A British study including 142 patients, randomized either to receive tiotropium or placebo for 1 year, failed to demonstrate a reduction in airway or systemic inflammatory markers. Of the three sputum inflammatory markers: interleukin-6 (IL-6), interleukin-8 (IL-8) and myeloperoxidase, none was found to be reduced after tiotropium therapy; in fact, IL-8 levels were found to be increased. This results could be attributed to the fact that tiotropium causes reduced production of mucus in the airway, increasing the concentration of cytokines. This also suggests that the measurement of cytokines in sputum is not an optimal method to assess airway inflammation [27].

Tiotropium reduces the volume of secretions, but does not alter the viscoelastic properties of mucus. In vitro studies show that acetylcholine induces the release of inflammatory mediators, such as the granulocyte-macrophage colony stimulating factor (GM-CSF), leukotriene B4 (LTB4) and prostaglandin E2 of epithelial cells. This release is mediated via muscarinic receptors that could be inhibited by tiotropium [28]. In the British study mentioned above, levels of LTB4 or GM-CSF were not measured, and they seem to be more relevant to evaluate cholinergic effects.

There is also evidence that tiotropium may prevent contractility and proliferation of airway smooth muscle cells and fibroblast proliferation.

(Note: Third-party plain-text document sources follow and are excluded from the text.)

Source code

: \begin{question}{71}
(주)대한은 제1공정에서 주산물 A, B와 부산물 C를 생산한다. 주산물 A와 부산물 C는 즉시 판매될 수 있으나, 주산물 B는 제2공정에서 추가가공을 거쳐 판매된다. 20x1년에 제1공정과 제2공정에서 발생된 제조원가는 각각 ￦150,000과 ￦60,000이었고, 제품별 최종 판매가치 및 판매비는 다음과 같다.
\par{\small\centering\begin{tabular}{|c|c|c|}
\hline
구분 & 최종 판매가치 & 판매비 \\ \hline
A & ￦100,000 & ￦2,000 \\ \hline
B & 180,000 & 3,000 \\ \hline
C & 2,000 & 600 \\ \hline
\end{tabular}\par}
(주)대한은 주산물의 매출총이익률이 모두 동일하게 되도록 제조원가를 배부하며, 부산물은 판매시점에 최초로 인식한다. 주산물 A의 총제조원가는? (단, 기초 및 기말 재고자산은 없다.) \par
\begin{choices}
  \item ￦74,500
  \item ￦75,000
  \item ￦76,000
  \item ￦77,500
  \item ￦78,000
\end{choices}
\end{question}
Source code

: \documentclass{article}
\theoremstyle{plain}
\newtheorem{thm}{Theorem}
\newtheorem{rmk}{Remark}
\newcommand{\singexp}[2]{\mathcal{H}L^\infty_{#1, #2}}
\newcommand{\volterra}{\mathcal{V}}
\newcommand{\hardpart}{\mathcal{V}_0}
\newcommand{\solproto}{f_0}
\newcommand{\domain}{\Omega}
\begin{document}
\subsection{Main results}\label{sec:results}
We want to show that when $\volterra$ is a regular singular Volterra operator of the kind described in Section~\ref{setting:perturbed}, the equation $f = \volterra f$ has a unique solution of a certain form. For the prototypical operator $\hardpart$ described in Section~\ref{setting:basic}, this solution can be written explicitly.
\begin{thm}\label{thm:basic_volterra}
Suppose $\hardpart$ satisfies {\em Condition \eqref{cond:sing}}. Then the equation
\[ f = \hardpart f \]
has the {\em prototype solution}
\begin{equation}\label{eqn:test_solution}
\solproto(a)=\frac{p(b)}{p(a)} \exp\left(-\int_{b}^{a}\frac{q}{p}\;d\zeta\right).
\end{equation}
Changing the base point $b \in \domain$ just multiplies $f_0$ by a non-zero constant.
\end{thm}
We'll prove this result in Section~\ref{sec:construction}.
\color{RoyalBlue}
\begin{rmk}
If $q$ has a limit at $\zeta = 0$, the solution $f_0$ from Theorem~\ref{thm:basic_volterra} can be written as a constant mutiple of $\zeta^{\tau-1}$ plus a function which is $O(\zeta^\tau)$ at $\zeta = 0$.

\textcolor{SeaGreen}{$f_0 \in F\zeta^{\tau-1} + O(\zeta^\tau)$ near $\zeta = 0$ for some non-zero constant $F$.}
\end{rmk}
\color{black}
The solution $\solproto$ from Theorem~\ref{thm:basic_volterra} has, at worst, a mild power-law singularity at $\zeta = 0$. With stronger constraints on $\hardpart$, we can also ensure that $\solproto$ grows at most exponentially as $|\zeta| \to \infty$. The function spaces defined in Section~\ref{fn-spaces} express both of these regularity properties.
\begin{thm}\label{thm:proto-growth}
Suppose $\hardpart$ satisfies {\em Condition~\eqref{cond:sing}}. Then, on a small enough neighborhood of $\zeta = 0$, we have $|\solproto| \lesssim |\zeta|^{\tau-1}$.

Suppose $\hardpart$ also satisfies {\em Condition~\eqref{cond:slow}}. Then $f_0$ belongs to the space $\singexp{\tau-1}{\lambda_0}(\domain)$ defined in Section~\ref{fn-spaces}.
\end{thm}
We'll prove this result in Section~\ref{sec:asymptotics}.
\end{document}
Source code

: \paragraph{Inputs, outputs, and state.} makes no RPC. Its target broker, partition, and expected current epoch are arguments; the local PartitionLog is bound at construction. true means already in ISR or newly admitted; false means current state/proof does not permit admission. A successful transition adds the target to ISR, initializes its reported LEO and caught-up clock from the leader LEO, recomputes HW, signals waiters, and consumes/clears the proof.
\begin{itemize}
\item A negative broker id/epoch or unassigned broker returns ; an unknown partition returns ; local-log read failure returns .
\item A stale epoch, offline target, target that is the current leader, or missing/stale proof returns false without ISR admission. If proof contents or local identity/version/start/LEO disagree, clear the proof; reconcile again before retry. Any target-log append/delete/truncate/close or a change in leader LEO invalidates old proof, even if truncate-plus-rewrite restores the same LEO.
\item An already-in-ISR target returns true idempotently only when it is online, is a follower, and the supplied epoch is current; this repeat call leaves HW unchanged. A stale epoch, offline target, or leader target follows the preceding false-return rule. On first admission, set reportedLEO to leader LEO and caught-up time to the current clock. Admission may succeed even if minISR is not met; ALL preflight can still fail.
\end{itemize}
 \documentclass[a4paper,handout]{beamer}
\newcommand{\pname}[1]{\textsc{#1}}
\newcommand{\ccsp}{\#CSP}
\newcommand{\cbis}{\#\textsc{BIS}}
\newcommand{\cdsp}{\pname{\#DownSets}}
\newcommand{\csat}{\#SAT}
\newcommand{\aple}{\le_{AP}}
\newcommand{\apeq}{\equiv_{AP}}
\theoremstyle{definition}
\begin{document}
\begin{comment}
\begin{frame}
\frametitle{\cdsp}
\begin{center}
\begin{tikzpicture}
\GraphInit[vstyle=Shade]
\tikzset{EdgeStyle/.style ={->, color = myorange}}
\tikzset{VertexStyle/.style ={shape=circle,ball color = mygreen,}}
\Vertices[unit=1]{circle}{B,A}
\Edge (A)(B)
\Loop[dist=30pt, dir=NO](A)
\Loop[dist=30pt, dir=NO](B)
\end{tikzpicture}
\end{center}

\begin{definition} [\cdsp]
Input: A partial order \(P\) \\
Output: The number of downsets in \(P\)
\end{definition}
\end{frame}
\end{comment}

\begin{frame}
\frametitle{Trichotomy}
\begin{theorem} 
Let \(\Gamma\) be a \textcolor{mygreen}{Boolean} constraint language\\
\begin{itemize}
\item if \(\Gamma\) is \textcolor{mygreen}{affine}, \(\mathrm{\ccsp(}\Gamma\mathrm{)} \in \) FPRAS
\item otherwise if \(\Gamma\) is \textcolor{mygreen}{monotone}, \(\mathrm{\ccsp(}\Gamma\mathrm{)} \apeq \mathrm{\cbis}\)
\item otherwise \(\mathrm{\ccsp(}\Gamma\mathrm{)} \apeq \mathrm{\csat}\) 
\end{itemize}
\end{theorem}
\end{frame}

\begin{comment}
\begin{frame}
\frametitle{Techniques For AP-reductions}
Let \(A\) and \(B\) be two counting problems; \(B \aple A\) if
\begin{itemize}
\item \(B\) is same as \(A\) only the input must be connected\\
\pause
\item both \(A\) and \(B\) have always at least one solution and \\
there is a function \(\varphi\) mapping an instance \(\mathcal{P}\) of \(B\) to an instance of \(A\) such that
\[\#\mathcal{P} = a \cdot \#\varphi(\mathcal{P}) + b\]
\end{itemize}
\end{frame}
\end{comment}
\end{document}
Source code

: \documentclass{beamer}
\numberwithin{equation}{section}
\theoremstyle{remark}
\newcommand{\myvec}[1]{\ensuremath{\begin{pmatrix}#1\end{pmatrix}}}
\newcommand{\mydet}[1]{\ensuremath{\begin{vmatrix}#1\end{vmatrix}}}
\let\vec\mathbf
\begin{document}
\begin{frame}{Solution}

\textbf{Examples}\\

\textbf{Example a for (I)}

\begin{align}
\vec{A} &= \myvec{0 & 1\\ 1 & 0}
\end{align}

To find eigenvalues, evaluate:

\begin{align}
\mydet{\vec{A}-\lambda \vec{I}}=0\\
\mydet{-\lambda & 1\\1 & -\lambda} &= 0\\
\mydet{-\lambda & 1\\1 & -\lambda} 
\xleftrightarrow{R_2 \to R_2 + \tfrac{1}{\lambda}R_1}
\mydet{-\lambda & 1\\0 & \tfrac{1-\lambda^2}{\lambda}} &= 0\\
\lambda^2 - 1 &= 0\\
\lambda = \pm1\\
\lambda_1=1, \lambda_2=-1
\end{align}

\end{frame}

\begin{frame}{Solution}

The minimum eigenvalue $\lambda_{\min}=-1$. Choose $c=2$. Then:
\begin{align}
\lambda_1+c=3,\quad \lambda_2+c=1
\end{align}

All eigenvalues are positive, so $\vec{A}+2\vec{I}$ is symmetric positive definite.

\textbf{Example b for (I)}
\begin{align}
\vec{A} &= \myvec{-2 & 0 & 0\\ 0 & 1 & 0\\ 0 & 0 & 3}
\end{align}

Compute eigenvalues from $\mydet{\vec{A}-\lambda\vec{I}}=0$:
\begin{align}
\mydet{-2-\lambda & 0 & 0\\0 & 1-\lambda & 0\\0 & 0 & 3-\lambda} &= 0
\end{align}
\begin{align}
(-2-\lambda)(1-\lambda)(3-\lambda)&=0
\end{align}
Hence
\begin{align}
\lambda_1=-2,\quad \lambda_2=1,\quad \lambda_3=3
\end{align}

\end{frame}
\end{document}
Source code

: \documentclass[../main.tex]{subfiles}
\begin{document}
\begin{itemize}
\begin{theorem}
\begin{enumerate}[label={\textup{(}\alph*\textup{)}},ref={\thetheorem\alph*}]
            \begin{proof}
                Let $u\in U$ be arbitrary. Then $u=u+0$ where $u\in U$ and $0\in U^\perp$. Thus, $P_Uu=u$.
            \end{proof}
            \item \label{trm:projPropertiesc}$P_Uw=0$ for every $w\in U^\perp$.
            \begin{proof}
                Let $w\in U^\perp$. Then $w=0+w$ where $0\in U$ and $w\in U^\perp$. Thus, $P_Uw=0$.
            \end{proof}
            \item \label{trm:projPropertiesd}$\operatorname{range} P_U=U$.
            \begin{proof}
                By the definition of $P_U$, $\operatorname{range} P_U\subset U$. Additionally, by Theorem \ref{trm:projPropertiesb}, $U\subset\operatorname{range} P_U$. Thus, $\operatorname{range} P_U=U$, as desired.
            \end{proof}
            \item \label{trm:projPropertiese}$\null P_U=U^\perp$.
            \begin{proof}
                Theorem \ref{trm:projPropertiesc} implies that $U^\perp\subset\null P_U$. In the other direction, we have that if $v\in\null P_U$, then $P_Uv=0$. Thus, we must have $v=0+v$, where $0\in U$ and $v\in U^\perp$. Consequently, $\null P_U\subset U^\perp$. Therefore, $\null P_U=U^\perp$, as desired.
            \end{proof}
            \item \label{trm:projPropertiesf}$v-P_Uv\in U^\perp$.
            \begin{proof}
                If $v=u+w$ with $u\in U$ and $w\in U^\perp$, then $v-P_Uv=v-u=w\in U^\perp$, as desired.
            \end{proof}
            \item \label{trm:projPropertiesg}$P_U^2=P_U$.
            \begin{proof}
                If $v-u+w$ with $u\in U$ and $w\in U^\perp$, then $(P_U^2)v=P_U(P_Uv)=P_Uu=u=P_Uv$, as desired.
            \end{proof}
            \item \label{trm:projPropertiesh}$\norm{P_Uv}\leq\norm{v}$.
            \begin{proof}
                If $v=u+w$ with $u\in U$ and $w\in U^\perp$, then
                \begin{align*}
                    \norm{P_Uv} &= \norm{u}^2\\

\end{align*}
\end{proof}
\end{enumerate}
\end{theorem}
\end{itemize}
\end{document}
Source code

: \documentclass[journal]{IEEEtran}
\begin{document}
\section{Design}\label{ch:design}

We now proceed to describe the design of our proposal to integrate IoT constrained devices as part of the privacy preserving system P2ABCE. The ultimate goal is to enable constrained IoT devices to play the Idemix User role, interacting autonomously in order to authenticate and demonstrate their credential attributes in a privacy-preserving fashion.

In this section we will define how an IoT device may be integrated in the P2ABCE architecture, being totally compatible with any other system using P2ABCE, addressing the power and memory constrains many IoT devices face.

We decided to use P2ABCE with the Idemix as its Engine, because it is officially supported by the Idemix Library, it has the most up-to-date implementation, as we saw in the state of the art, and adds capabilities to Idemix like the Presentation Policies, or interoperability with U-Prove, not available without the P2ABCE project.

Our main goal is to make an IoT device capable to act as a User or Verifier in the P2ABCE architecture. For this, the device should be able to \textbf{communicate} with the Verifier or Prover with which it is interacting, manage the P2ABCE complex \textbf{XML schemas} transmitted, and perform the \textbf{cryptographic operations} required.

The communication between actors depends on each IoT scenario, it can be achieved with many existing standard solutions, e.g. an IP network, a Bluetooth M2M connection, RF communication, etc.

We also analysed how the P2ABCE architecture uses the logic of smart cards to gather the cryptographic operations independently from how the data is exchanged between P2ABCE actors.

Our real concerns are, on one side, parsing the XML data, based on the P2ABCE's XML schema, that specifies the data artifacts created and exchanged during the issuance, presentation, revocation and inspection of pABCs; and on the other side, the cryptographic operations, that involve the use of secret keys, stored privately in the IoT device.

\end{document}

These findings support the hypothesis that the cholinergic system has a role in the pro-fibrotic processes of airway remodeling. Peribronchiolar fibrosis may be a key event in the progressive FEV1 decline in COPD [29]. Any inhibitory effect of tiotropium in the development of fibrosis may be detectable only after several years of treatment, as a slow decline in lung function [30]. Long-term studies are not available, but clinical evidence points towards muscarinic antagonists having an anti-inflammatory effect and/or an effect on airway remodeling in COPD.

Tiotropium Compared to Other LAMA▴Top 

For a decade, only the LAMA tiotropium bromide was available to clinicians and patients. That picture changed in 2012 with the approval of two new LAMAs: glycopyrronium bromide and aclidinium bromide. The three LAMAs are considered therapeutic options in the recent update of the global initiative for chronic obstructive lung disease (GOLD) [12].

Glycopyrronium bromide is a synthetic quaternary ammonium compound, which has been used for many years to reduce secretions and block vagal cardiac reflex [31]. Recently, a dry powder formula was developed, requiring once daily administration. After early promising preclinical and clinical results, a phase III trial called glycopyrronium bromide in COPD airways (GLOW) was conducted. These studies showed that inhaled glycopyrronium 50 µg once daily improves FEV1, dyspnea and health status [32]; a reduction in the number of exacerbations was also observed [33].

The GLOW2 study was developed to evaluate the efficacy and safety of glycopyrronium versus placebo and tiotropium. A faster onset of action of glycopyrronium compared to tiotropium was observed (5 min difference). There was also an improvement in the FEV1 AUC0 - 4 h with glycopyrronium on day 1 and week 26; although these differences were statistically significant (57 mL, P ≤ 0.001 and 50 mL, P ≤ 0.01, respectively), the absolute values did not reach the minimal clinically important difference of 100 cc to impact clinical indexes [34]. The study was not designed to show statistical superiority over tiotropium, and usage of tiotropium was open label.

The GLOW3 trial showed that glycopyrronium is superior to placebo regarding exercise tolerance, with improvements in exercise endurance increasing over the 3 weeks study time [35]. Glycopyrronium has an acceptable safety profile, and it has a low incidence of cardiac and anticholinergic side effects. Consequently it has been considered as an alternative LAMA [32, 36].

Aclidinium bromide has been approved in the European Union (EU) and in the United States (US) as a maintenance treatment for COPD. Aclidinium needs to be administered twice daily, delivered via a multidose dry powder inhaler [36]. The BID regimen does not seem disadvantageous compared to once daily tiotropium and glycopyrronium. This regimen could be of particular benefit for patients with morning and evening symptoms, and it could also provide better nighttime bronchodilator relief [37, 38].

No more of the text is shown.